2. Notificado o advogado das recorrentes para vir esclarecer quem era a recorrente identificada como 'outra', uma vez que consta dos autos o falecimento de A e a habilitação de herdeiros, de fls. 344, de B e C, veio o mesmo indicar que o recurso se deve considerar interposto apenas por B.
3. O acórdão recorrido, de fls. 349, foi proferido no julgamento do recurso de revista interposto do acórdão do Tribunal da Relação de Lisboa que, por sua vez, negara provimento à apelação interposta da sentença do 7º Juízo Cível da Comarca de Lisboa, que julgara procedente a acção de despejo proposta por D e outros contra B e E, por falta de residência permanente no local arrendado (para habitação). Para o que agora releva, o Supremo Tribunal de Justiça não deu razão ao ora recorrente quando sustentou que o acórdão do Tribunal da Relação de Lisboa, de fls. 294, não tinha julgado correctamente quando entendeu não ocorrer, nem falta, nem deficiência, obscuridade ou contradição na fundamentação no acórdão que julgara a matéria de facto, que o recorrente acusa de 'não permit[ir] aferir qual a análise crítica que sobre os depoimentos prestados em audiência de julgamento e sobre os documentos juntos aos autos incidiu, de forma a alcançar-se a convicção do tribunal, em violação do disposto nos arts. 653º e
712º, nº 4, do Cod. Proc. Civil, carecendo, em consequência, a sentença proferida em 1ª instância de fundamentação de facto, em termos de gerar a nulidade da mesma nos termos do artigo. 668º, nº 1, al. b) do Cod. Proc. Civil'
(conclusão 1. das alegações apresentadas no recurso de revista).
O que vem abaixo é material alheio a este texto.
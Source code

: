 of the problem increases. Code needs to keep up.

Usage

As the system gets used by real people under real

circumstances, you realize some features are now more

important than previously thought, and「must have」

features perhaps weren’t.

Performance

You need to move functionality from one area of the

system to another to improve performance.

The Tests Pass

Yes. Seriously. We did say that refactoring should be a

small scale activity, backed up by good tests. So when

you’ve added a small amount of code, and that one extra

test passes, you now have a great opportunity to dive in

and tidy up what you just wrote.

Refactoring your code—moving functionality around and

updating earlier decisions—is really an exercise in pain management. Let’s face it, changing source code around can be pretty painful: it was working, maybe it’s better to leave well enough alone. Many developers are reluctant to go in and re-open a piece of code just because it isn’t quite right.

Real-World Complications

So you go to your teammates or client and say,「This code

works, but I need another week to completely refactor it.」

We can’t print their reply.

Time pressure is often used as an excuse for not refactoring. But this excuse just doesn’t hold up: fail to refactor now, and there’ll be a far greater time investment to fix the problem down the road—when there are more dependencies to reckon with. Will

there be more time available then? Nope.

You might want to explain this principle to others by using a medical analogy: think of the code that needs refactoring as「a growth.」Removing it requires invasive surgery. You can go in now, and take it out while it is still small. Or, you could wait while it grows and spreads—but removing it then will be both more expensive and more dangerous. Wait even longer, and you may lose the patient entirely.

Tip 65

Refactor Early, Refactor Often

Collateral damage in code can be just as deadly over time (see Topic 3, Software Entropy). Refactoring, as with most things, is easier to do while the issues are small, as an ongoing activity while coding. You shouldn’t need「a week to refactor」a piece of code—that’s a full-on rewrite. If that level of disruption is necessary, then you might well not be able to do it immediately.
Com efeito, ao fazer a lista das questões que ia apreciar, o Supremo Tribunal de Justiça apontou estas duas:
'(...) II. A decisão da 1ª instância é nula, nos termos do artigo. 668º, nº 1, al. b), do C. Proc. Civil, já que a fundamentação do acórdão acerca da matéria de facto mostra não ter havido análise crítica da prova produzida como preceitua o art.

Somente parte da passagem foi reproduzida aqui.